Tuesday, July 14, 2015

Bastille Day 2015

July 14, 2015

     We English speakers may call July 14 Bastille Day, but to the French it's just La Fete Nationale.

     A highlight of the day is the parade featuring all the French military services and paramilitary services.  All sorts of technical skills are on display during the broadcast, which tests the ingenuity of various newscasters: Michel Drucker flew his own Tigre helicopter alongside the squadron that starts the aerial display; another newscaster, a young woman, donned scuba gear to describe how underwater demoliton experts attached to the French army disarmed a bomb.  The voice portion was not perfect, but it was impressive to see.

     And no Fete Nationale would be complete without fireworks.  The French are expert pyrotechnicians, with a long history of making elaborate fireworks displays. (The first fireworks display in France took place in 1615 upon the marriage of Louis XIII to Anne of Austria.)   In little Caunes there was a fireworks display last night, as the big fireworks display is tonight in Carcassonne.  Caunes' fireworks were lovely, multi-colored and in interrupted sequence, a pleasure to watch from my bedroom window.  They were every bit as enjoyable as fireworks I've seen in New York.

     I had dinner with a friend tonight and although we had planned to watch the fireworks from her terrace, I was too tired after three hikes with Beau in one day.  (My way of celebrating La Fete Nationale.)  So I came home turned on the television and Voila! The concert on the Champs de Mars by the Eiffel Tower was ending and the fireworks starting.

     "Yes", every French village worth its salt, every town, every large city has fireworks on July 14, including Paris.  Except that in Paris on Bastille Day, the Eiffel Tower is the backdrop for an hour's worth of son et lumiere plus fireworks.
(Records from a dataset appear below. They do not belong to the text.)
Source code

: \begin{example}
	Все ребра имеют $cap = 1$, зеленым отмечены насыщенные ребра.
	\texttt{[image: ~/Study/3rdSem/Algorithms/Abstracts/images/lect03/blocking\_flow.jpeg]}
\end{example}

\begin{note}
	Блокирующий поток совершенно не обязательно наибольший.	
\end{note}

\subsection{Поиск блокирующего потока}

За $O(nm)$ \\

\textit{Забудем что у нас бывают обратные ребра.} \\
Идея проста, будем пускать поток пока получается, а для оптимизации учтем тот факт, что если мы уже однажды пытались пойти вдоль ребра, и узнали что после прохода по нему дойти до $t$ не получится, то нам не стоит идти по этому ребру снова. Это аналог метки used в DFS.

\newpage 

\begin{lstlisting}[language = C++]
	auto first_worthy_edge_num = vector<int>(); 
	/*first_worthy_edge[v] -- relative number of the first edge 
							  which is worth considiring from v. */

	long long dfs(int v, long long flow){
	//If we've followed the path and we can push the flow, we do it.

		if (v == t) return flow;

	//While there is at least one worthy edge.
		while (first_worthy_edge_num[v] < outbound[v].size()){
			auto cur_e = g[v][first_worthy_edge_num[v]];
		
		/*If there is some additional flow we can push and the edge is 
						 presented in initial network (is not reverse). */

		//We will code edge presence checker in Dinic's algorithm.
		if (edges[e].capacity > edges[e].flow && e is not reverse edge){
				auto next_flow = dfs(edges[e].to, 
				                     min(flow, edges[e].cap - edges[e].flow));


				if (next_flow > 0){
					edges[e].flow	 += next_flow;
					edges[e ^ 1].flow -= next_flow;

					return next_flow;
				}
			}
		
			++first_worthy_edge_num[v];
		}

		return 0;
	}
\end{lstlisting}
     And here is where the inventiveness of the French in matters of artistic really comes through.  I cannot describe within the limitations of my vocabulary how astonishing the patterns the fireworks designers managed to arrange were, each built around a particular song and lighting changes on the Eiffel Tower.  Fireworks shot out of the Tower's different levels as if it were a vertical machine gun, words appeared , iridescent colors poured out of the tower, like a rocket ship, the towers appeared about to take off at one point, and all the meanwhile Catherine Wheels, cloudbursts, shooting stars and pyrotechnically created "snowflakes" framed the tower.  The music included the theme from "Skyfall" and other popular hits, a choir of whistles played La Marseillaise, then the music switched to salsa.  At one point the skies over Paris were drenched in colored clouds of smoke.  For a moment, the image of a bicycle rider (an homage to the Tour de France) appeared, and the tower lit up, lights glistening everywhere, the Tower shimmering like a dancer at the Folies Burgers.

      And then a rocket, trailing a flume of smoke shot up to the theme from "Star Wars" and white rockets exploded everywhere.  The End.

     But don't just read about it here: find it on YouTube and see for yourself.